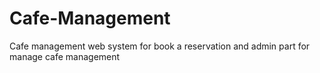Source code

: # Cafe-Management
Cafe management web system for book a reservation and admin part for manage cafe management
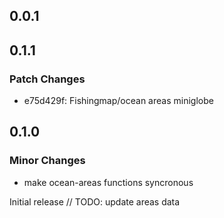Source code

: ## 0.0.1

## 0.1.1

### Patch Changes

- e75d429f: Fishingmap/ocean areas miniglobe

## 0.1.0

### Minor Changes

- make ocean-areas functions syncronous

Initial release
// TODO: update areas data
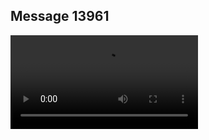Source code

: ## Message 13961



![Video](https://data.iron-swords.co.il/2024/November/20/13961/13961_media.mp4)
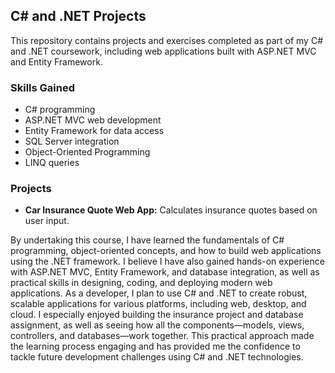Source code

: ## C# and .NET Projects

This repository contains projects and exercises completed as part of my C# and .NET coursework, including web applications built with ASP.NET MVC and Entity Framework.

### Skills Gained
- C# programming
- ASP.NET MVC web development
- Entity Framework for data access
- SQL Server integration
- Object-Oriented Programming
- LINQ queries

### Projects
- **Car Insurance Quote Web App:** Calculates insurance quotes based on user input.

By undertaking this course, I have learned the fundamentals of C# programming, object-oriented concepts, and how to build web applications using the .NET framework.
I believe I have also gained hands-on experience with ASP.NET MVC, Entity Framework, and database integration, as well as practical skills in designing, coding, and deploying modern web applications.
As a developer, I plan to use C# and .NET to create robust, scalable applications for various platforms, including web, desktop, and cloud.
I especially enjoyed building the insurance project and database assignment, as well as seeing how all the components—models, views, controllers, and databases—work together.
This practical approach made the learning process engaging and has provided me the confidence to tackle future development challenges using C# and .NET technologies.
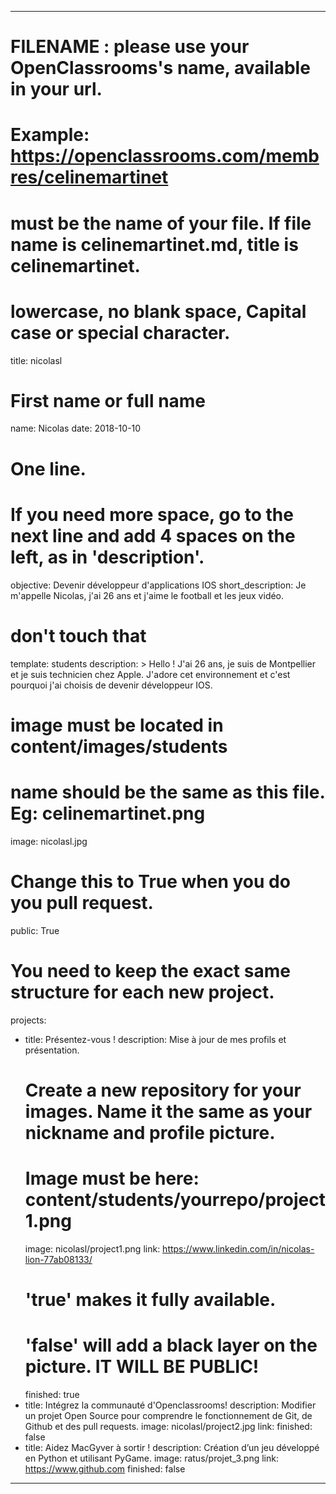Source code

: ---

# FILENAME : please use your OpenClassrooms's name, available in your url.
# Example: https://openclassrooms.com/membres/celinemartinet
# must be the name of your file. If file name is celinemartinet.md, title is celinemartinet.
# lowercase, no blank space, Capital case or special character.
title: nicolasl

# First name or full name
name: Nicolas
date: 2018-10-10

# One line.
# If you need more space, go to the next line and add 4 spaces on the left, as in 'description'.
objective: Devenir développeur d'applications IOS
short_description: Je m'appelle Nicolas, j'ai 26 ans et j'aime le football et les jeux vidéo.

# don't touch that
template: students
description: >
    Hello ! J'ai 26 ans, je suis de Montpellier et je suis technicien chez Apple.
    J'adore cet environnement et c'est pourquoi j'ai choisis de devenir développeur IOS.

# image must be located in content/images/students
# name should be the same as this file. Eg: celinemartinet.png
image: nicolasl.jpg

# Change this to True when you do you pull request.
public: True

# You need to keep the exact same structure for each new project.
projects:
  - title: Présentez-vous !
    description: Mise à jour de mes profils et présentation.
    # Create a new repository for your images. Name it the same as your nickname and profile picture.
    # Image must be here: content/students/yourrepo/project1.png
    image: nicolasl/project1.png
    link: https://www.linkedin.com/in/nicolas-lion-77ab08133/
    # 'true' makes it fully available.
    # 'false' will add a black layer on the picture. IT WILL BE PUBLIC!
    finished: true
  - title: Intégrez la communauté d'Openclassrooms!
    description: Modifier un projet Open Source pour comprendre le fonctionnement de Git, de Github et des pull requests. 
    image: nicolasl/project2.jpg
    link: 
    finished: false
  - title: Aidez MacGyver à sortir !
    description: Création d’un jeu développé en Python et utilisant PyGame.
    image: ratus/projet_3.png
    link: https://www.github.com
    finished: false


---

☆ ☆ ☆

If a line above contains the string "picture", count it, then give the total and nothing else.

ANSWER SECTION
2